The incidence of deformational brachycephaly has risen since the “Back to Sleep” movement in 1992 by the American Academy of Pediatrics. Brachycephaly prevalence and understanding the dynamic nature of the pediatric skull have not been explored in relation to the cranial index (CI). The objective of the study was to determine the prevalence of brachycephaly, via the CI, with respect to time.

METHODS

The authors conducted a retrospective review of 1499 patients ≤ 19 years of age who presented for trauma evaluation with a negative CT scan for trauma (absence of bleed) in 2018. The CI was calculated using CT at the lateral-most point of the parietal bone (cephalic width), and the distance from the glabella to the opisthocranion (cephalic length). Brachycephaly was defined as a CI ≥ 90%.

RESULTS

The mean CI was 82.6, with an average patient age of 6.8 years. The prevalence of deformational brachycephaly steadily decreased from 27% to 4% from birth to > 2 years of life. The mean CI was statistically different between ages < 12 months, 12–24 months, and > 24 months (F[2,1496] = 124.058, p < 0.0005). A simple linear regression was calculated to predict the CI based on age; the CI was found to decrease by 0.038 each month.

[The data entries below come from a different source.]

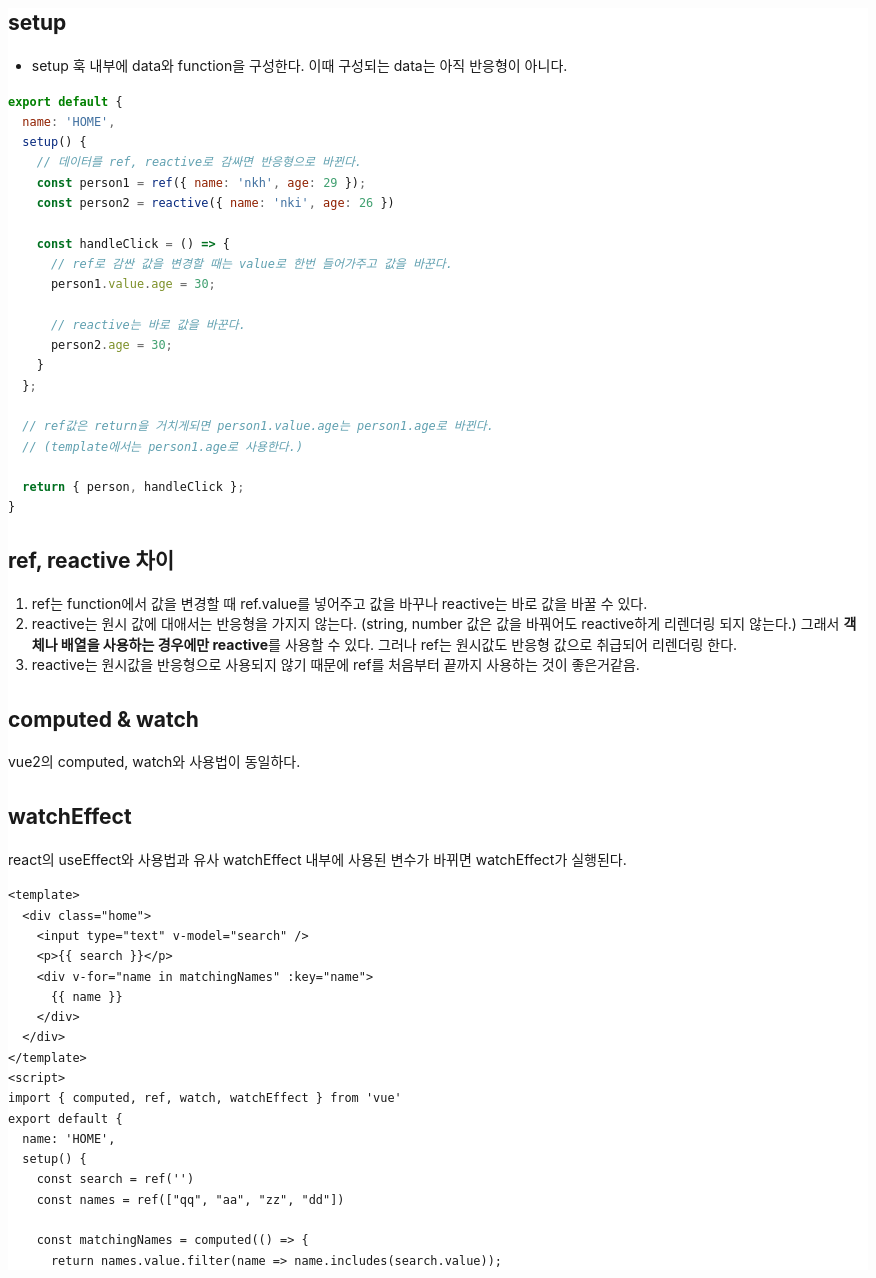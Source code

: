 ## setup

- setup 훅 내부에 data와 function을 구성한다.
이때 구성되는 data는 아직 반응형이 아니다.

```js
export default {
  name: 'HOME',
  setup() {
    // 데이터를 ref, reactive로 감싸면 반응형으로 바뀐다.
    const person1 = ref({ name: 'nkh', age: 29 });
    const person2 = reactive({ name: 'nki', age: 26 })

    const handleClick = () => {
      // ref로 감싼 값을 변경할 때는 value로 한번 들어가주고 값을 바꾼다.
      person1.value.age = 30;

      // reactive는 바로 값을 바꾼다.
      person2.age = 30;
    }
  };

  // ref값은 return을 거치게되면 person1.value.age는 person1.age로 바뀐다.
  // (template에서는 person1.age로 사용한다.)

  return { person, handleClick };
}
```

## ref, reactive 차이
1. ref는 function에서 값을 변경할 때 ref.value를 넣어주고 값을 바꾸나 reactive는 바로 값을 바꿀 수 있다.
2. reactive는 원시 값에 대애서는 반응형을 가지지 않는다. (string, number 값은 값을 바꿔어도 reactive하게 리렌더링 되지 않는다.)
그래서 **객체나 배열을 사용하는 경우에만 reactive**를 사용할 수 있다. 그러나 ref는 원시값도 반응형 값으로 취급되어 리렌더링 한다.
3. reactive는 원시값을 반응형으로 사용되지 않기 때문에 ref를 처음부터 끝까지 사용하는 것이 좋은거같음.


## computed & watch
vue2의 computed, watch와 사용법이 동일하다.

## watchEffect
react의 useEffect와 사용법과 유사
watchEffect 내부에 사용된 변수가 바뀌면 watchEffect가 실행된다.

```vue
<template>
  <div class="home">
    <input type="text" v-model="search" />
    <p>{{ search }}</p>
    <div v-for="name in matchingNames" :key="name">
      {{ name }}
    </div>
  </div>
</template>
<script>
import { computed, ref, watch, watchEffect } from 'vue'
export default {
  name: 'HOME',
  setup() {
    const search = ref('')
    const names = ref(["qq", "aa", "zz", "dd"])

    const matchingNames = computed(() => {
      return names.value.filter(name => name.includes(search.value));
```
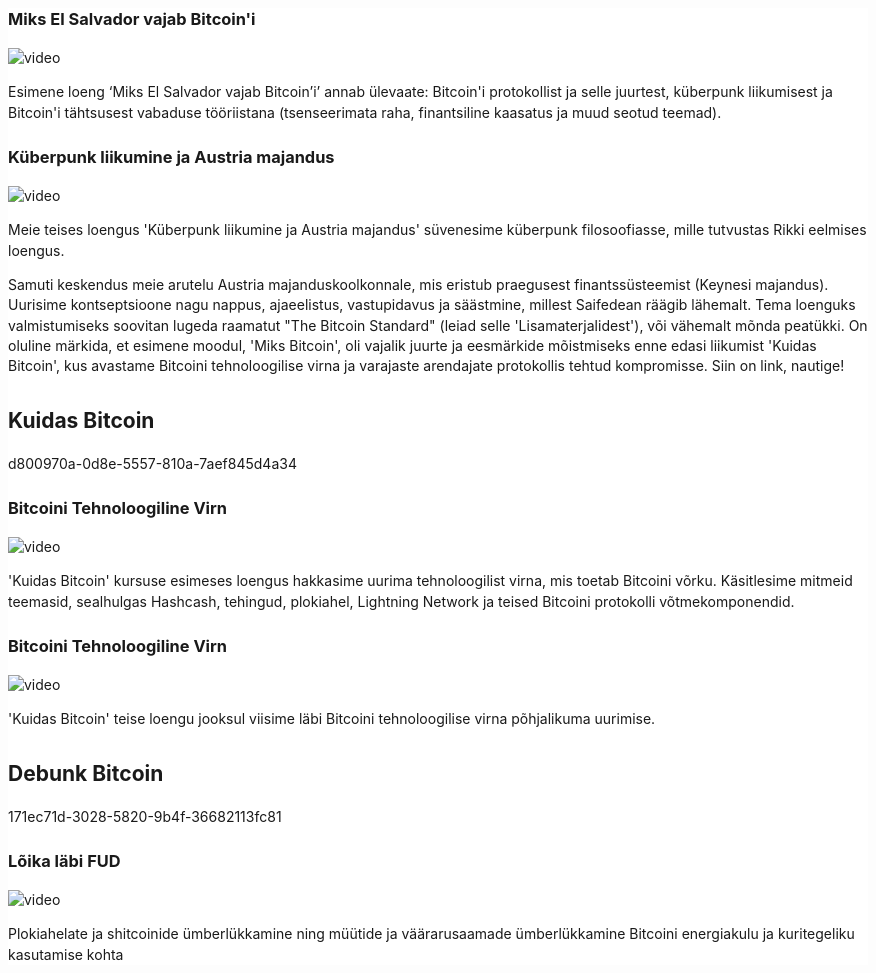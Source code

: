 ### Miks El Salvador vajab Bitcoin'i

![video](https://www.youtube.com/live/In8BJ3VlaM8?feature=share)

Esimene loeng ‘Miks El Salvador vajab Bitcoin’i’ annab ülevaate: Bitcoin'i protokollist ja selle juurtest, küberpunk liikumisest ja Bitcoin'i tähtsusest vabaduse tööriistana (tsenseerimata raha, finantsiline kaasatus ja muud seotud teemad).

### Küberpunk liikumine ja Austria majandus

![video](https://youtube.com/live/KIaC31YQLBA)

Meie teises loengus 'Küberpunk liikumine ja Austria majandus' süvenesime küberpunk filosoofiasse, mille tutvustas Rikki eelmises loengus.

Samuti keskendus meie arutelu Austria majanduskoolkonnale, mis eristub praegusest finantssüsteemist (Keynesi majandus).
Uurisime kontseptsioone nagu nappus, ajaeelistus, vastupidavus ja säästmine, millest Saifedean räägib lähemalt. Tema loenguks valmistumiseks soovitan lugeda raamatut "The Bitcoin Standard" (leiad selle 'Lisamaterjalidest'), või vähemalt mõnda peatükki.
On oluline märkida, et esimene moodul, 'Miks Bitcoin', oli vajalik juurte ja eesmärkide mõistmiseks enne edasi liikumist 'Kuidas Bitcoin', kus avastame Bitcoini tehnoloogilise virna ja varajaste arendajate protokollis tehtud kompromisse. Siin on link, nautige!

## Kuidas Bitcoin
<chapterId>d800970a-0d8e-5557-810a-7aef845d4a34</chapterId>

### Bitcoini Tehnoloogiline Virn

![video](https://youtube.com/live/OKanfSTLlW0)

'Kuidas Bitcoin' kursuse esimeses loengus hakkasime uurima tehnoloogilist virna, mis toetab Bitcoini võrku. Käsitlesime mitmeid teemasid, sealhulgas Hashcash, tehingud, plokiahel, Lightning Network ja teised Bitcoini protokolli võtmekomponendid.

### Bitcoini Tehnoloogiline Virn

![video](https://www.youtube.com/live/VT2nuXaYnHk?feature=share)

'Kuidas Bitcoin' teise loengu jooksul viisime läbi Bitcoini tehnoloogilise virna põhjalikuma uurimise.

## Debunk Bitcoin
<chapterId>171ec71d-3028-5820-9b4f-36682113fc81</chapterId>

### Lõika läbi FUD

![video](https://www.youtube.com/watch?v=P0reZe6pMpo)

Plokiahelate ja shitcoinide ümberlükkamine ning müütide ja väärarusaamade ümberlükkamine Bitcoini energiakulu ja kuritegeliku kasutamise kohta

A significant regression equation was found (F[1,1497] = 296.846, p < 0.0005), with an R2 of 0.140.

CONCLUSIONS

The incidence of deformational brachycephaly is common in infants but decreases as the child progresses through early childhood. Clinicians can expect a significant decrease in mean CI at 12 and 24 months. Additionally, these regression models show that clinicians can expect continued improvement throughout childhood.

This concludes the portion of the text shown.